According to that same Washington Post "analysis", the choice of Sarah Palin indicates:
McCain's campaign has exuded confidence of late after a month in which it pounded Obama as an elitist and a lightweight celebrity. But the choice of Palin hints at the underlying anxiety within its inner circle that the fundamentals of this election year still favor Obama and the Democrats. McCain was looking for ways to counter the Democrats' argument that he is merely an extension of President Bush and concluded that he needed a game-changing decision, with all the risks that entailed.

He had safer and more conventional options, although those perhaps became less attractive as he watched the Democrats celebrate Obama's historic nomination in Denver.

Wow! Making decisions out of anxiety and fear. How very Mavericky!

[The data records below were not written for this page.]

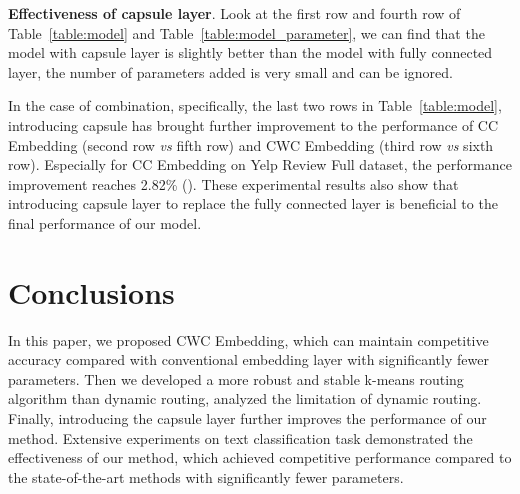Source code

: \documentclass[times,twocolumn,final]{elsarticle}
\begin{document}
\noindent\textbf{Effectiveness of capsule layer}. Look at the first row and fourth row of Table~\ref{table:model} and Table~\ref{table:model_parameter}, we can find that the model with capsule layer is slightly better than the model with fully connected layer, the number of parameters added is very small and can be ignored.

In the case of combination, specifically, the last two rows in Table~\ref{table:model}, introducing capsule has brought further improvement to the performance of CC Embedding (second row \textit{vs} fifth row) and CWC Embedding (third row \textit{vs} sixth row). Especially for CC Embedding on Yelp Review Full dataset, the performance improvement reaches 2.82\% (). These experimental results also show that introducing capsule layer to replace the fully connected layer is beneficial to the final performance of our model.

\section{Conclusions}

In this paper, we proposed CWC Embedding, which can maintain competitive accuracy compared with conventional embedding layer with significantly fewer parameters. Then we developed a more robust and stable k-means routing algorithm than dynamic routing, analyzed the limitation of dynamic routing. Finally, introducing the capsule layer further improves the performance of our method. Extensive experiments on text classification task demonstrated the effectiveness of our method, which achieved competitive performance compared to the state-of-the-art methods with significantly fewer parameters.



\end{document}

And then, there's the previous five (5) of Politico's six points about what this choice means:
1. He’s desperate. Let’s stop pretending this race is as close as national polling suggests. The truth is McCain is essentially tied or trailing in every swing state that matters — and too close for comfort in several states like Indiana and Montana the GOP usually wins pretty easily in presidential races. On top of that, voters seem very inclined to elect Democrats in general this election — and very sick of the Bush years.
...
2. He’s willing to gamble — bigtime. Let’s face it: This is not the pick of a self-confident candidate. It is the political equivalent of a trick play or, as some Democrats called it, a Hail Mary pass in football.
...
3. He’s worried about the political implications of his age. Like a driver overcorrecting out of a swerve, he chooses someone who is two years younger than the youthful Obama, and 28 years younger than he is. (He turned 72 Friday.) The father-daughter comparison was inevitable when they appeared next to each other.
...
4. He’s not worried about the actuarial implications of his age. He thinks he’s in fine fettle, and Palin wouldn’t be performing the only constitutional duty of a vice president, which is standing by in case a president dies or becomes incapacitated. If he was really concerned about an inexperienced person sitting in the Oval Office we would be writing about vice presidential nominee Mitt Romney or Tom Ridge or Condoleezza Rice.
...
5. He’s worried about his conservative base. If he had room to maneuver, there were lots of people McCain could have selected who would have represented a break from Washington politics as usual. Sen. Joseph I. Lieberman comes to mind (and it certainly came to McCain’s throughout the process). He had no such room. GOP stalwarts were furious over trial balloons about the possibility of choosing a supporter of abortion rights, including the possibility that he would reach out to his friend...
So, let's sum up. McCain makes a desperate, politically-motivated Vice-Presidential choice (someone who he's met once) dictated to him by the Rapture Right and his extreme desire to sleep in the White House at night, and that all adds up to McCain being a Maverick?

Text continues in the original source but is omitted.